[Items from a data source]
_____
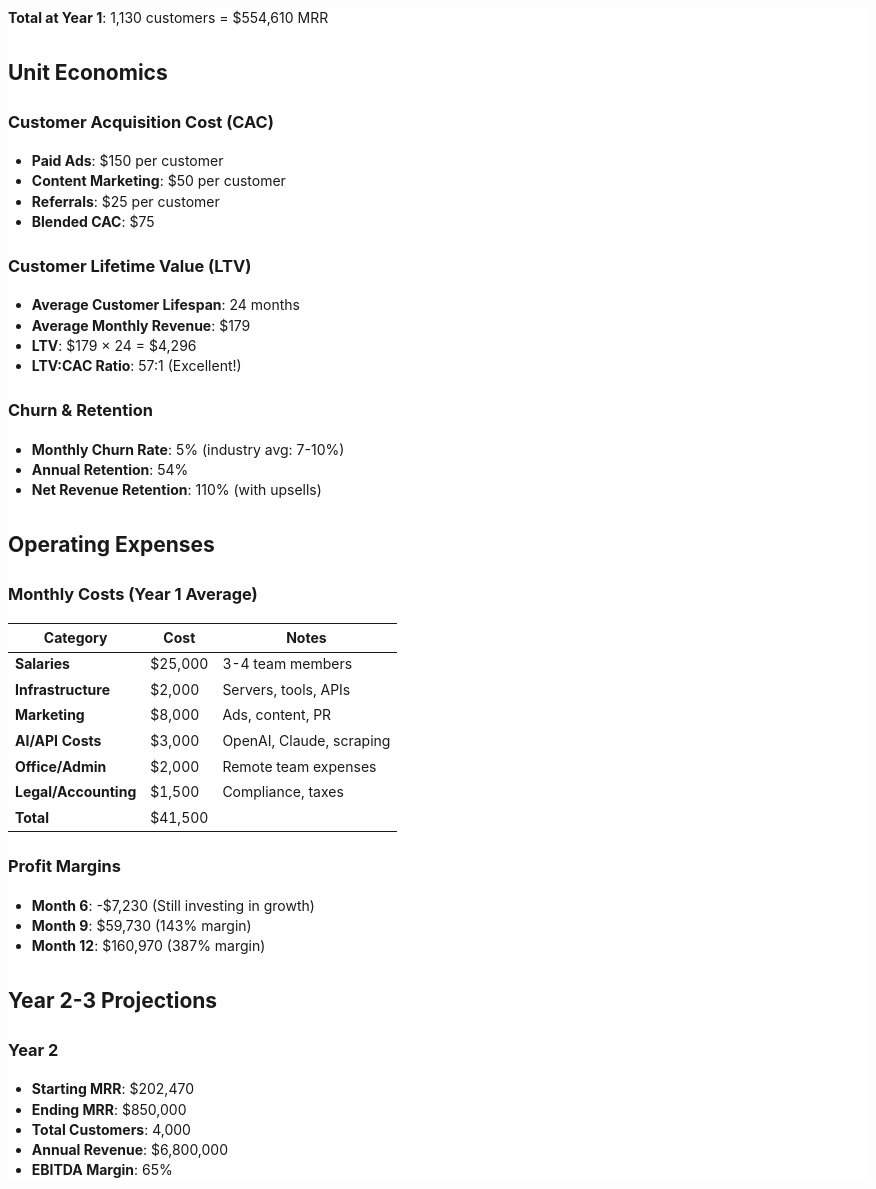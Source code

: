 **Total at Year 1**: 1,130 customers = $554,610 MRR

## Unit Economics

### Customer Acquisition Cost (CAC)
- **Paid Ads**: $150 per customer
- **Content Marketing**: $50 per customer
- **Referrals**: $25 per customer
- **Blended CAC**: $75

### Customer Lifetime Value (LTV)
- **Average Customer Lifespan**: 24 months
- **Average Monthly Revenue**: $179
- **LTV**: $179 × 24 = $4,296
- **LTV:CAC Ratio**: 57:1 (Excellent!)

### Churn & Retention
- **Monthly Churn Rate**: 5% (industry avg: 7-10%)
- **Annual Retention**: 54%
- **Net Revenue Retention**: 110% (with upsells)

## Operating Expenses

### Monthly Costs (Year 1 Average)
| Category | Cost | Notes |
|----------|------|-------|
| **Salaries** | $25,000 | 3-4 team members |
| **Infrastructure** | $2,000 | Servers, tools, APIs |
| **Marketing** | $8,000 | Ads, content, PR |
| **AI/API Costs** | $3,000 | OpenAI, Claude, scraping |
| **Office/Admin** | $2,000 | Remote team expenses |
| **Legal/Accounting** | $1,500 | Compliance, taxes |
| **Total** | $41,500 | |

### Profit Margins
- **Month 6**: -$7,230 (Still investing in growth)
- **Month 9**: $59,730 (143% margin)
- **Month 12**: $160,970 (387% margin)

## Year 2-3 Projections

### Year 2
- **Starting MRR**: $202,470
- **Ending MRR**: $850,000
- **Total Customers**: 4,000
- **Annual Revenue**: $6,800,000
- **EBITDA Margin**: 65%
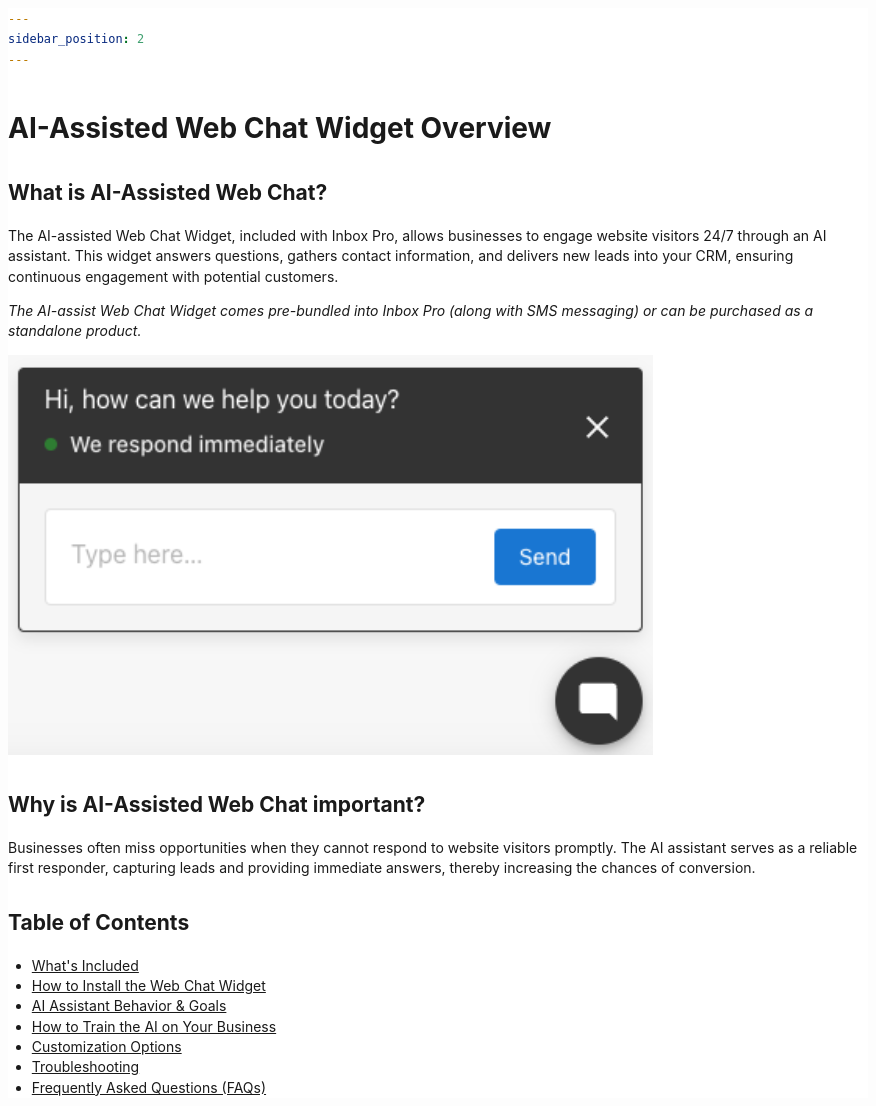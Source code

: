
 ```yaml
---
sidebar_position: 2
---
```

# AI-Assisted Web Chat Widget Overview

## What is AI-Assisted Web Chat?

The AI-assisted Web Chat Widget, included with Inbox Pro, allows businesses to engage website visitors 24/7 through an AI assistant. This widget answers questions, gathers contact information, and delivers new leads into your CRM, ensuring continuous engagement with potential customers.

*The AI-assist Web Chat Widget comes pre-bundled into Inbox Pro (along with SMS messaging) or can be purchased as a standalone product.*

![](./img/web_chat_widget_welcome.png)

## Why is AI-Assisted Web Chat important?

Businesses often miss opportunities when they cannot respond to website visitors promptly. The AI assistant serves as a reliable first responder, capturing leads and providing immediate answers, thereby increasing the chances of conversion.

## Table of Contents

- [What's Included](#whats-included-with-ai-web-chat)
- [How to Install the Web Chat Widget](#how-to-install-the-web-chat-widget)
- [AI Assistant Behavior & Goals](#ai-assistant-behavior--goals)
- [How to Train the AI on Your Business](#how-to-train-the-ai-on-your-business)
- [Customization Options](#customization-options)
- [Troubleshooting](#common-issues--troubleshooting)
- [Frequently Asked Questions (FAQs)](#frequently-asked-questions-faqs)
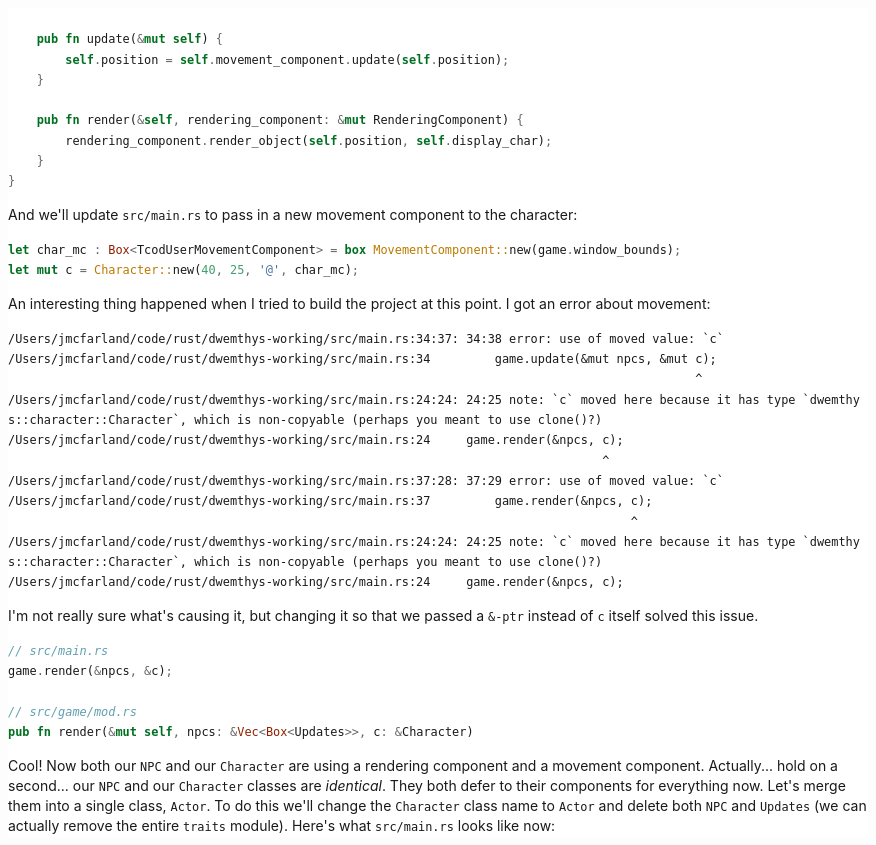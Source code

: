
 ```rust

    pub fn update(&mut self) {
        self.position = self.movement_component.update(self.position);
    }

    pub fn render(&self, rendering_component: &mut RenderingComponent) {
        rendering_component.render_object(self.position, self.display_char);
    }
}
```

And we'll update `src/main.rs` to pass in a new movement component to the character:

```rust
let char_mc : Box<TcodUserMovementComponent> = box MovementComponent::new(game.window_bounds);
let mut c = Character::new(40, 25, '@', char_mc);
```

An interesting thing happened when I tried to build the project at this point. I got an error about movement:

```
/Users/jmcfarland/code/rust/dwemthys-working/src/main.rs:34:37: 34:38 error: use of moved value: `c`
/Users/jmcfarland/code/rust/dwemthys-working/src/main.rs:34         game.update(&mut npcs, &mut c);
                                                                                                ^
/Users/jmcfarland/code/rust/dwemthys-working/src/main.rs:24:24: 24:25 note: `c` moved here because it has type `dwemthys::character::Character`, which is non-copyable (perhaps you meant to use clone()?)
/Users/jmcfarland/code/rust/dwemthys-working/src/main.rs:24     game.render(&npcs, c);
                                                                                   ^
/Users/jmcfarland/code/rust/dwemthys-working/src/main.rs:37:28: 37:29 error: use of moved value: `c`
/Users/jmcfarland/code/rust/dwemthys-working/src/main.rs:37         game.render(&npcs, c);
                                                                                       ^
/Users/jmcfarland/code/rust/dwemthys-working/src/main.rs:24:24: 24:25 note: `c` moved here because it has type `dwemthys::character::Character`, which is non-copyable (perhaps you meant to use clone()?)
/Users/jmcfarland/code/rust/dwemthys-working/src/main.rs:24     game.render(&npcs, c);
```

I'm not really sure what's causing it, but changing it so that we passed a `&-ptr` instead of `c` itself solved this issue.

```rust
// src/main.rs
game.render(&npcs, &c);

// src/game/mod.rs
pub fn render(&mut self, npcs: &Vec<Box<Updates>>, c: &Character)
```

Cool! Now both our `NPC` and our `Character` are using a rendering component and a movement component. Actually... hold on a second... our `NPC` and our `Character` classes are *identical*. They both defer to their components for everything now. Let's merge them into a single class, `Actor`. To do this we'll change the `Character` class name to `Actor` and delete both `NPC` and `Updates` (we can actually remove the entire `traits` module). Here's what `src/main.rs` looks like now:
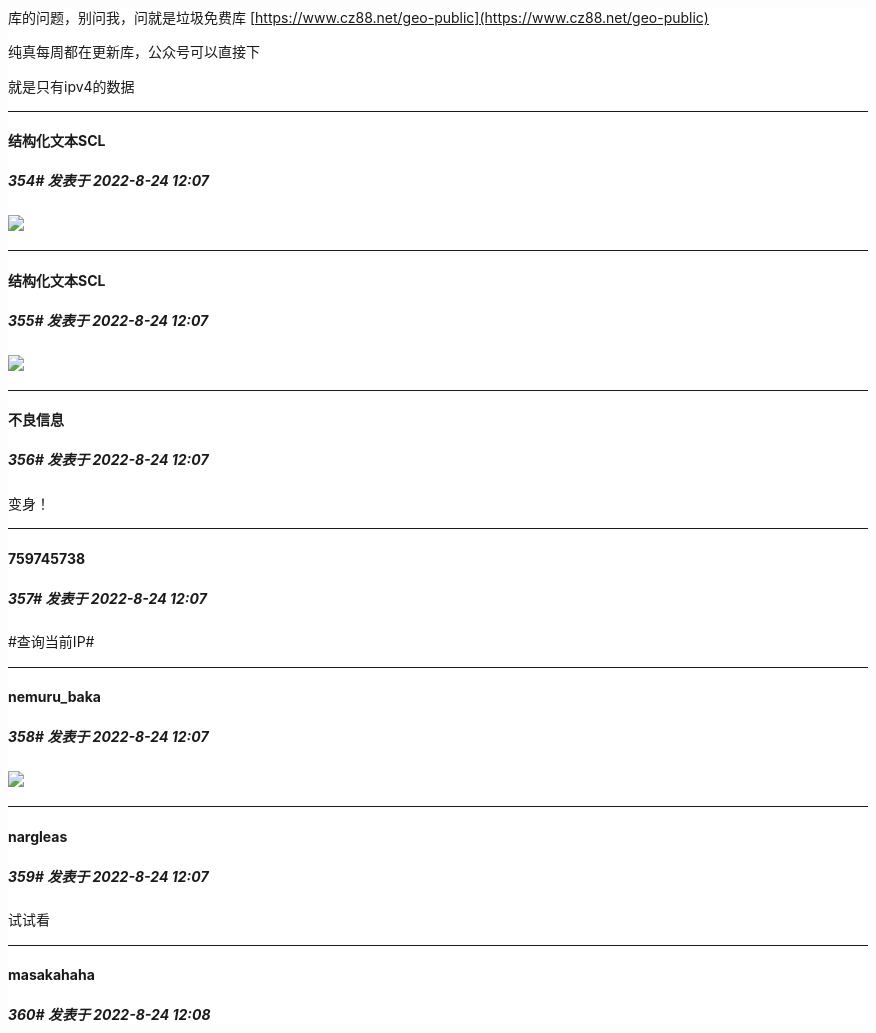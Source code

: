 库的问题，别问我，问就是垃圾免费库</blockquote>
[https://www.cz88.net/geo-public](https://www.cz88.net/geo-public)

纯真每周都在更新库，公众号可以直接下

就是只有ipv4的数据

*****

####  结构化文本SCL  
##### 354#       发表于 2022-8-24 12:07

<img src="https://static.saraba1st.com/image/smiley/face2017/169.gif" referrerpolicy="no-referrer">

*****

####  结构化文本SCL  
##### 355#       发表于 2022-8-24 12:07

<img src="https://static.saraba1st.com/image/smiley/face2017/169.gif" referrerpolicy="no-referrer">

*****

####  不良信息  
##### 356#       发表于 2022-8-24 12:07

变身！

*****

####  759745738  
##### 357#       发表于 2022-8-24 12:07

#查询当前IP#

*****

####  nemuru_baka  
##### 358#       发表于 2022-8-24 12:07

<img src="https://static.saraba1st.com/image/smiley/face2017/172.png" referrerpolicy="no-referrer">

*****

####  nargleas  
##### 359#       发表于 2022-8-24 12:07

试试看

*****

####  masakahaha  
##### 360#       发表于 2022-8-24 12:08
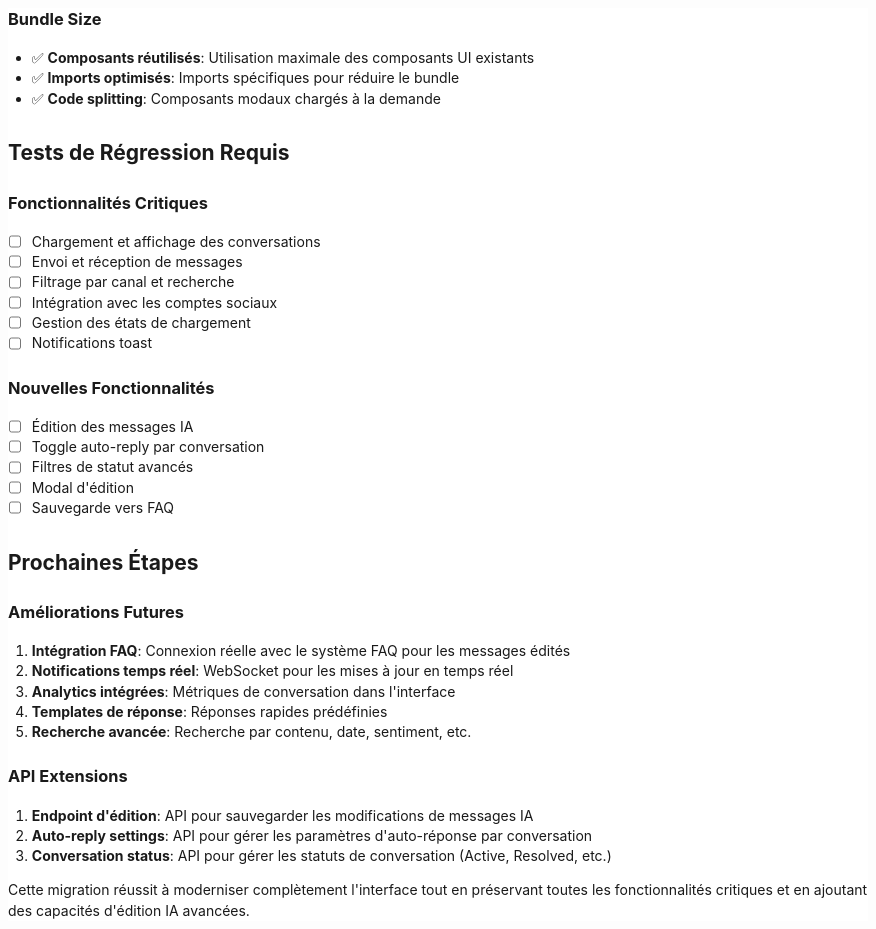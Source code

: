 ### Bundle Size
- ✅ **Composants réutilisés**: Utilisation maximale des composants UI existants
- ✅ **Imports optimisés**: Imports spécifiques pour réduire le bundle
- ✅ **Code splitting**: Composants modaux chargés à la demande

## Tests de Régression Requis

### Fonctionnalités Critiques
- [ ] Chargement et affichage des conversations
- [ ] Envoi et réception de messages
- [ ] Filtrage par canal et recherche
- [ ] Intégration avec les comptes sociaux
- [ ] Gestion des états de chargement
- [ ] Notifications toast

### Nouvelles Fonctionnalités
- [ ] Édition des messages IA
- [ ] Toggle auto-reply par conversation
- [ ] Filtres de statut avancés
- [ ] Modal d'édition
- [ ] Sauvegarde vers FAQ

## Prochaines Étapes

### Améliorations Futures
1. **Intégration FAQ**: Connexion réelle avec le système FAQ pour les messages édités
2. **Notifications temps réel**: WebSocket pour les mises à jour en temps réel
3. **Analytics intégrées**: Métriques de conversation dans l'interface
4. **Templates de réponse**: Réponses rapides prédéfinies
5. **Recherche avancée**: Recherche par contenu, date, sentiment, etc.

### API Extensions
1. **Endpoint d'édition**: API pour sauvegarder les modifications de messages IA
2. **Auto-reply settings**: API pour gérer les paramètres d'auto-réponse par conversation
3. **Conversation status**: API pour gérer les statuts de conversation (Active, Resolved, etc.)

Cette migration réussit à moderniser complètement l'interface tout en préservant toutes les fonctionnalités critiques et en ajoutant des capacités d'édition IA avancées.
_____
Assignment. Pictures stay out. Repeat only the lines from the beginning of the data through the line that has "- **Starting MRR**: $202,470".

Task solution.
Source code

: **Total at Year 1**: 1,130 customers = $554,610 MRR

## Unit Economics

### Customer Acquisition Cost (CAC)
- **Paid Ads**: $150 per customer
- **Content Marketing**: $50 per customer
- **Referrals**: $25 per customer
- **Blended CAC**: $75

### Customer Lifetime Value (LTV)
- **Average Customer Lifespan**: 24 months
- **Average Monthly Revenue**: $179
- **LTV**: $179 × 24 = $4,296
- **LTV:CAC Ratio**: 57:1 (Excellent!)

### Churn & Retention
- **Monthly Churn Rate**: 5% (industry avg: 7-10%)
- **Annual Retention**: 54%
- **Net Revenue Retention**: 110% (with upsells)

## Operating Expenses

### Monthly Costs (Year 1 Average)
| Category | Cost | Notes |
|----------|------|-------|
| **Salaries** | $25,000 | 3-4 team members |
| **Infrastructure** | $2,000 | Servers, tools, APIs |
| **Marketing** | $8,000 | Ads, content, PR |
| **AI/API Costs** | $3,000 | OpenAI, Claude, scraping |
| **Office/Admin** | $2,000 | Remote team expenses |
| **Legal/Accounting** | $1,500 | Compliance, taxes |
| **Total** | $41,500 | |

### Profit Margins
- **Month 6**: -$7,230 (Still investing in growth)
- **Month 9**: $59,730 (143% margin)
- **Month 12**: $160,970 (387% margin)

## Year 2-3 Projections

### Year 2
- **Starting MRR**: $202,470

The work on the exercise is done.